The short version: Using the Control key, you can click on the slideshow icon to play a full slideshow in a PowerPoint window. Capturing this window with Camtasia, allows you to get better clarity and less jerky animations, with important caveats. How?

One of the little known secrets about PowerPoint is that it will run in a small window. We capture this miniature slideshow and turn it into a movie. Since we are capturing a smaller version, we get better clarity with less chance of jerky animations.

The trick is to click the Slideshow icon on the bottom left of your PowerPoint program. But if you hold certain "accelerator" keys, you get a different result. For example (Version 2003):

<Alt + Icon> Slideshow in a browser window
<Shift + Icon> Set up Slideshow box pops up
<Control + Icon> A slideshow in a real window!

slideshow icon

The trick is this slideshow will run right through, in a smaller, seamless window, and you can capture it.

record option

We first have to set Camtasia up to capture the screen. This will be trial and error to get the right coordinates. We click Record the Screen...

record wizard

Select a "Region".

next step

This will be tricky, as I said, as you will have to work out where your window is.

small slideshow

This screenshot is of the top, left part of my window where the show is running. Anyway, in Camtasia we continue our settings until we get to the Recorder.

camtasia recorder

Mine is set to capture with the <F9> keystroke. So:

  1. I hit <F9> to start recording.

  2. I then go to PowerPoint, hit the <Control + Icon> and start the slideshow in the window. I realise Camtasia is already recording while I do this, but we can trim the start out later.

save movie

  1. When I am finished recording, I use <F10>, which I set in Camtasia to stop recording.

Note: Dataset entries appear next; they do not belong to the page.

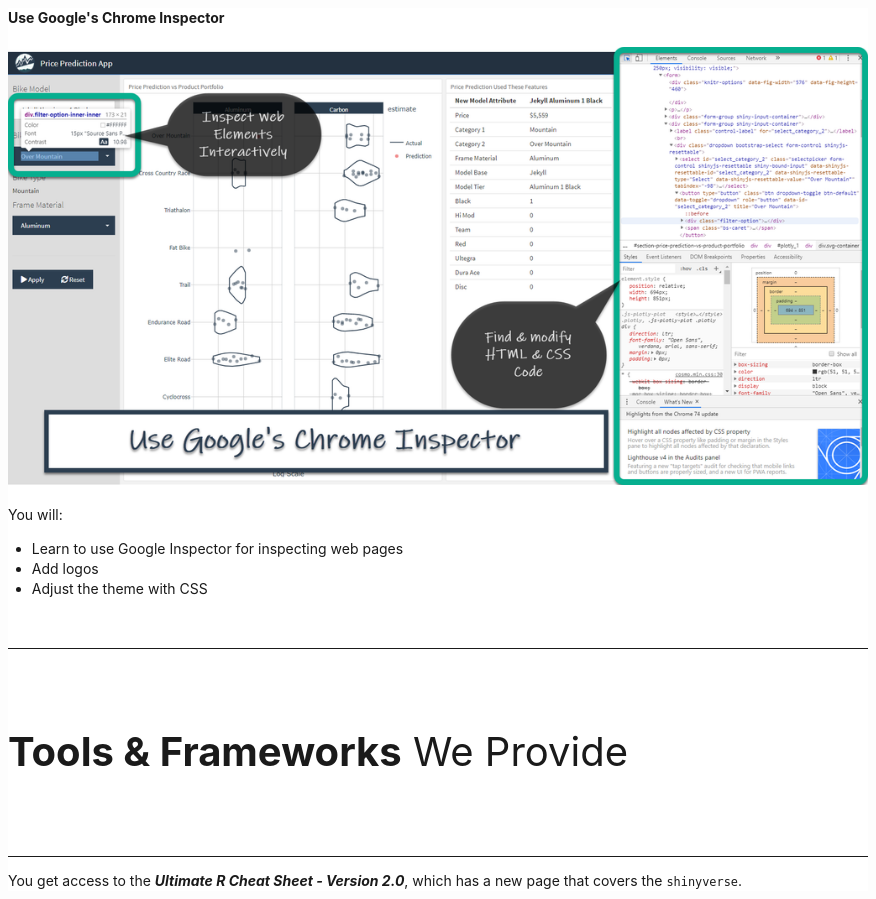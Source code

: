 
<h4 class="text-center"> Use Google's Chrome Inspector</h4>

![Part 3 - Use Google Chrome Inspector](/assets/2019-05-16-shiny-course/03_customize_app_theme_google_inspector.png)

<div class="well">
<p>You will:</p>
<ul>
    <li>Learn to use Google Inspector for inspecting web pages</li>
    <li>Add logos</li>
    <li>Adjust the theme with CSS</li>
</ul>
</div>

<br>
<hr>
<br>
<p class="text-center" style="font-size:40px"><strong>Tools &amp; Frameworks</strong> We Provide</p>
<br>
<hr>

You get access to the ___Ultimate R Cheat Sheet - Version 2.0___, which has a new page that covers the `shinyverse`.
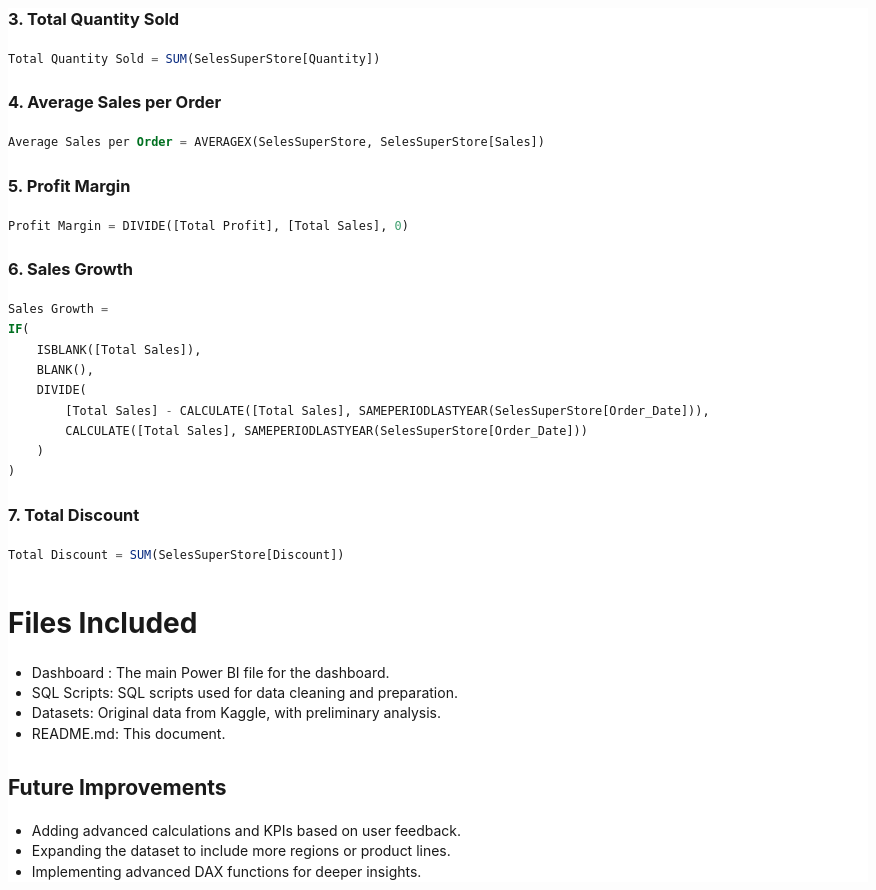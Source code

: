 ### 3. Total Quantity Sold
```sql
Total Quantity Sold = SUM(SelesSuperStore[Quantity])

```

### 4. Average Sales per Order
```sql
Average Sales per Order = AVERAGEX(SelesSuperStore, SelesSuperStore[Sales])

```


### 5. Profit Margin
```sql
Profit Margin = DIVIDE([Total Profit], [Total Sales], 0)


```


### 6. Sales Growth
```sql
Sales Growth = 
IF(
    ISBLANK([Total Sales]), 
    BLANK(),
    DIVIDE(
        [Total Sales] - CALCULATE([Total Sales], SAMEPERIODLASTYEAR(SelesSuperStore[Order_Date])),
        CALCULATE([Total Sales], SAMEPERIODLASTYEAR(SelesSuperStore[Order_Date]))
    )
)

```
### 7. Total Discount
```sql
Total Discount = SUM(SelesSuperStore[Discount])
```


# Files Included

- Dashboard  : The main Power BI file for the dashboard.
- SQL Scripts: SQL scripts used for data cleaning and preparation.
- Datasets: Original data from Kaggle, with preliminary analysis.
- README.md: This document.

## Future Improvements

- Adding advanced calculations and KPIs based on user feedback.
- Expanding the dataset to include more regions or product lines.
- Implementing advanced DAX functions for deeper insights.













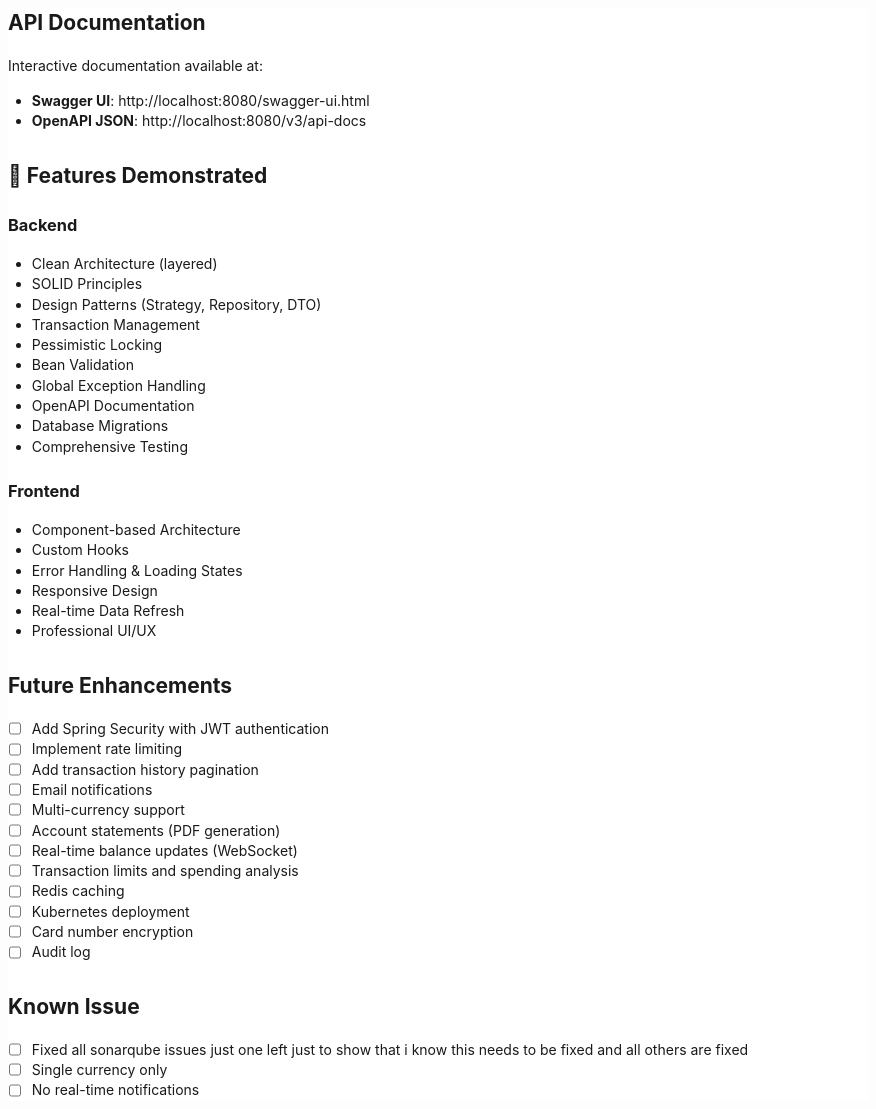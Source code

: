##  API Documentation

Interactive documentation available at:
- **Swagger UI**: http://localhost:8080/swagger-ui.html
- **OpenAPI JSON**: http://localhost:8080/v3/api-docs

## 🎯 Features Demonstrated

### Backend 
- Clean Architecture (layered)
- SOLID Principles
- Design Patterns (Strategy, Repository, DTO)
- Transaction Management
- Pessimistic Locking
- Bean Validation
- Global Exception Handling
- OpenAPI Documentation
- Database Migrations
- Comprehensive Testing

### Frontend
- Component-based Architecture
- Custom Hooks
- Error Handling & Loading States
- Responsive Design
- Real-time Data Refresh
- Professional UI/UX

## Future Enhancements

- [ ] Add Spring Security with JWT authentication
- [ ] Implement rate limiting
- [ ] Add transaction history pagination
- [ ] Email notifications
- [ ] Multi-currency support
- [ ] Account statements (PDF generation)
- [ ] Real-time balance updates (WebSocket)
- [ ] Transaction limits and spending analysis
- [ ] Redis caching
- [ ] Kubernetes deployment
- [ ] Card number encryption
- [ ] Audit log

## Known Issue
- [ ] Fixed all sonarqube issues just one left just to show that i know this needs to be fixed and all others are fixed
- [ ] Single currency only
- [ ] No real-time notifications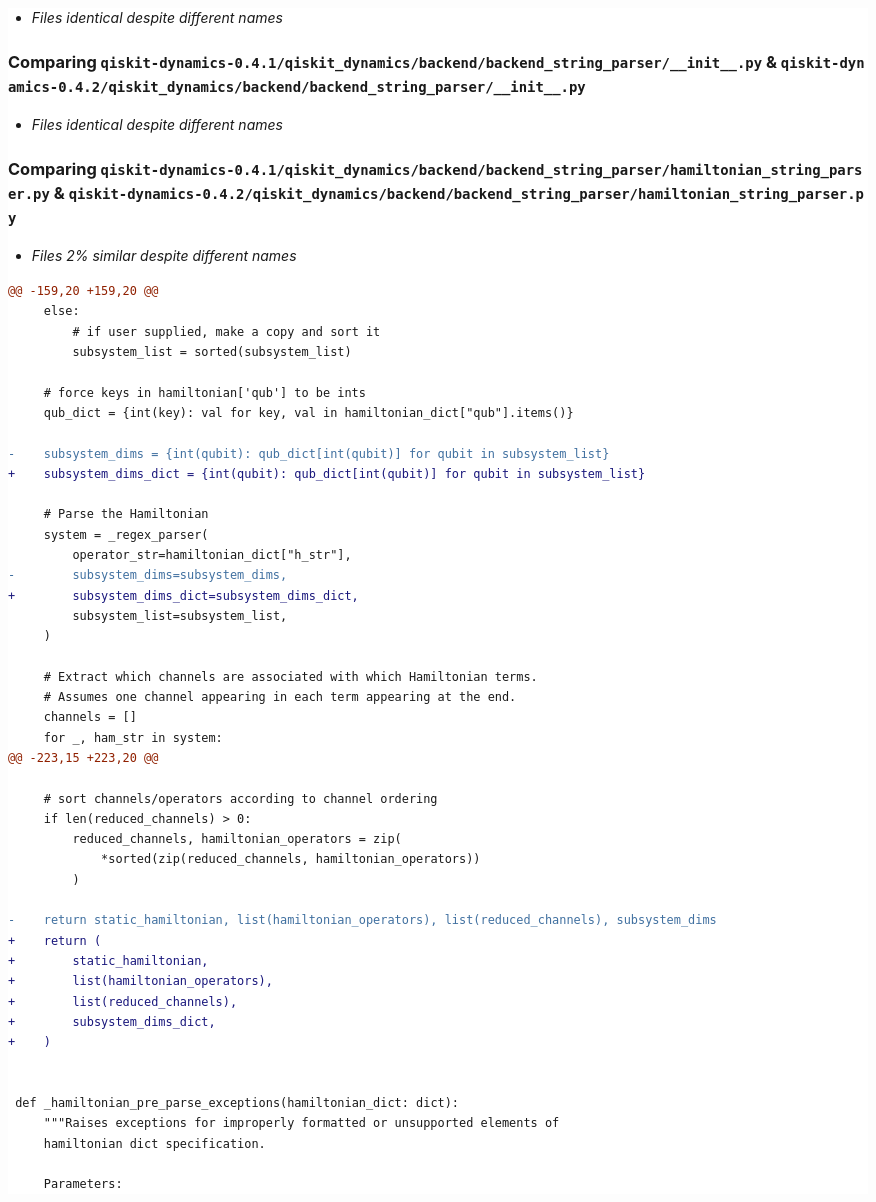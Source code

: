  * *Files identical despite different names*

### Comparing `qiskit-dynamics-0.4.1/qiskit_dynamics/backend/backend_string_parser/__init__.py` & `qiskit-dynamics-0.4.2/qiskit_dynamics/backend/backend_string_parser/__init__.py`

 * *Files identical despite different names*

### Comparing `qiskit-dynamics-0.4.1/qiskit_dynamics/backend/backend_string_parser/hamiltonian_string_parser.py` & `qiskit-dynamics-0.4.2/qiskit_dynamics/backend/backend_string_parser/hamiltonian_string_parser.py`

 * *Files 2% similar despite different names*

```diff
@@ -159,20 +159,20 @@
     else:
         # if user supplied, make a copy and sort it
         subsystem_list = sorted(subsystem_list)
 
     # force keys in hamiltonian['qub'] to be ints
     qub_dict = {int(key): val for key, val in hamiltonian_dict["qub"].items()}
 
-    subsystem_dims = {int(qubit): qub_dict[int(qubit)] for qubit in subsystem_list}
+    subsystem_dims_dict = {int(qubit): qub_dict[int(qubit)] for qubit in subsystem_list}
 
     # Parse the Hamiltonian
     system = _regex_parser(
         operator_str=hamiltonian_dict["h_str"],
-        subsystem_dims=subsystem_dims,
+        subsystem_dims_dict=subsystem_dims_dict,
         subsystem_list=subsystem_list,
     )
 
     # Extract which channels are associated with which Hamiltonian terms.
     # Assumes one channel appearing in each term appearing at the end.
     channels = []
     for _, ham_str in system:
@@ -223,15 +223,20 @@
 
     # sort channels/operators according to channel ordering
     if len(reduced_channels) > 0:
         reduced_channels, hamiltonian_operators = zip(
             *sorted(zip(reduced_channels, hamiltonian_operators))
         )
 
-    return static_hamiltonian, list(hamiltonian_operators), list(reduced_channels), subsystem_dims
+    return (
+        static_hamiltonian,
+        list(hamiltonian_operators),
+        list(reduced_channels),
+        subsystem_dims_dict,
+    )
 
 
 def _hamiltonian_pre_parse_exceptions(hamiltonian_dict: dict):
     """Raises exceptions for improperly formatted or unsupported elements of
     hamiltonian dict specification.
 
     Parameters:
```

  2. I am prompted to save the file.

camtasia preview

  1. Camtasia pops back up after saving, and the movie preview window allows me to watch the result.

  2. I drag the movie onto the time line.

camtasia timeline

  1. Now to get rid of the bit at the start. I play the movie through until it is at the start of the actual slideshow. The little green icon which shows where the scrubber is (the location of the play point in the timeline).

  2. Then it is simply a case of splitting the movie in the track, via Edit| Split. Then delete the first movie that was split off, containing the initial part before getting the slideshow to play in PowerPoint!

timeline result

You now have a movie of your presentation. And if your computer resources were struggling, a movie with much better clarity. But it will be smaller in size.

More information:

MVP Geetesh Bajaj has more information on capturing PowerPoint in Camtasia. Note that this information was for a version of Camtasia that did not have the PowerPoint addin.

Cutting Edge PowerPoint and Camtasia

Oh. I'm just sitting on a plane and had this idea. If you have Virtual PC, you could run PowerPoint in a much smaller window and capture that. But it will take more resources.